It’s the birthday of Barbara Kingsolver, born in Annapolis, Maryland (1955). She is the writer of many novels, stories, and essays, and is known for her use of extensive research. . . .
Always she wrote stories on her own. When she developed insomnia, she took her typewriter into the closet so she wouldn’t wake her husband. She wrote a novel about a woman who ends up with custody of a young Cherokee girl named Turtle. That novel was The Bean Trees (1988). She wrote two more novels, Animal Dreams (1990) and Pigs in Heaven (1993), as well as books of essays and short stories.
For years, she had a folder on her desk that she called the “damn Africa file.” Eventually, she used it to write The Poisonwood Bible (1998). It was a huge best-seller, selling more than 2 million copies, and was a finalist for the Pulitzer Prize.

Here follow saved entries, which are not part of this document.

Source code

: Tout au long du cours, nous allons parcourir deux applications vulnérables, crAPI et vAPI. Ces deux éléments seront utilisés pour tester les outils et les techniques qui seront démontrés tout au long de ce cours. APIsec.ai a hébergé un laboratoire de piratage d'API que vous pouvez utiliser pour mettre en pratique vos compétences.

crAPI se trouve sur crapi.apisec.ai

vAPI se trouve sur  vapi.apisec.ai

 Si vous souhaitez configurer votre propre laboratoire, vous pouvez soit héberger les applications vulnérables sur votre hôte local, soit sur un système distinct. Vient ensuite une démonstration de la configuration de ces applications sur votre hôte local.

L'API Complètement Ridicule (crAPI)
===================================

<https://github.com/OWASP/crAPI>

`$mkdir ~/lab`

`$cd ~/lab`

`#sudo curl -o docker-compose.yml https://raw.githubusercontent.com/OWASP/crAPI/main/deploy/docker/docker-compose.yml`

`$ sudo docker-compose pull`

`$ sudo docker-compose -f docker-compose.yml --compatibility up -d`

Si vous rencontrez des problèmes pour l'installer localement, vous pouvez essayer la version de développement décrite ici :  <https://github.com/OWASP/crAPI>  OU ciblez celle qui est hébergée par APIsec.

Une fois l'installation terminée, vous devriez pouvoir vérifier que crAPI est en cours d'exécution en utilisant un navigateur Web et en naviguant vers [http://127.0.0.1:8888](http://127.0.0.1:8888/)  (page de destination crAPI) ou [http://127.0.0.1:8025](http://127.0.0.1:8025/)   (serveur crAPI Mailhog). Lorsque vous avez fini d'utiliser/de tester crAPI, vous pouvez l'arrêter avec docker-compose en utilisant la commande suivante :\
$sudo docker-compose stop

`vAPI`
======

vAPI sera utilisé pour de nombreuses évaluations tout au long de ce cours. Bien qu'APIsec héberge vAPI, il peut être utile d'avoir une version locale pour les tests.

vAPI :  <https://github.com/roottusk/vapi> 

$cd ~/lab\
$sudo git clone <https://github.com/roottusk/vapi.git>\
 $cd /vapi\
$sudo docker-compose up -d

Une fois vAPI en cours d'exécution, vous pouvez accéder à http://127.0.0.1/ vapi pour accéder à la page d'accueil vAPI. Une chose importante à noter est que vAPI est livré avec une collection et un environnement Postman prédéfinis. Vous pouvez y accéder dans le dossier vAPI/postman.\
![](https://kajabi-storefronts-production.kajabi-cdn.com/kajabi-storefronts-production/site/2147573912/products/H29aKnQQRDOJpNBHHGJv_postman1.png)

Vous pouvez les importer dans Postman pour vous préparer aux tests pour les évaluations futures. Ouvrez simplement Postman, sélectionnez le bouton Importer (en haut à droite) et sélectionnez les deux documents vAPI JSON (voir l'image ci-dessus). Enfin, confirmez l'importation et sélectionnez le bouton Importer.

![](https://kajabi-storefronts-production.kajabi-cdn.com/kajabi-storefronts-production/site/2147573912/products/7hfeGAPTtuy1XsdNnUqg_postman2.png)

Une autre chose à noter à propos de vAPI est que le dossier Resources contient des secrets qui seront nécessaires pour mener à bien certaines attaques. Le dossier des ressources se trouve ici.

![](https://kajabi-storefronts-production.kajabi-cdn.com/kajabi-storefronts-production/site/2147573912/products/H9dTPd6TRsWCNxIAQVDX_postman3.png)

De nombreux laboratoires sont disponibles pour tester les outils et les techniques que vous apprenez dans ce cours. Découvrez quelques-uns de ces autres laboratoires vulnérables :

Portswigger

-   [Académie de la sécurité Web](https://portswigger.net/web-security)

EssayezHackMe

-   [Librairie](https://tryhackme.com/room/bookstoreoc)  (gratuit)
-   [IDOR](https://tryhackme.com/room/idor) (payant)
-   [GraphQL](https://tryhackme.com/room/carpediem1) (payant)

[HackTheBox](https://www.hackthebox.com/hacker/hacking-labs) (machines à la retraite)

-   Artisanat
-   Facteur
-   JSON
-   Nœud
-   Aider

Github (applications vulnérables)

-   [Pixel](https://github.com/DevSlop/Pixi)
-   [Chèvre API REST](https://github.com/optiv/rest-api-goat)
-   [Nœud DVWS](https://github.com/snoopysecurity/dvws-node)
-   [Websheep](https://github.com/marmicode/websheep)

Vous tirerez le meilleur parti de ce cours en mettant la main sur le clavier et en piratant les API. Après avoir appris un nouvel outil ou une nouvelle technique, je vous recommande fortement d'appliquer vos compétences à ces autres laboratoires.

Barbara Kingsolver said: “The best research gets your fingers dusty and your shoes dirty, especially because a novel is made of details. I had to know what a place smelled like, what it sounded like. … There’s no substitute for that. I’ve been steeped in evidence-based truth.”
And she said, “What a writer can do, what a fiction writer or a poet or an essay writer can do, is re-engage people with their own humanity.” Fiction and essays can create empathy for the theoretical stranger.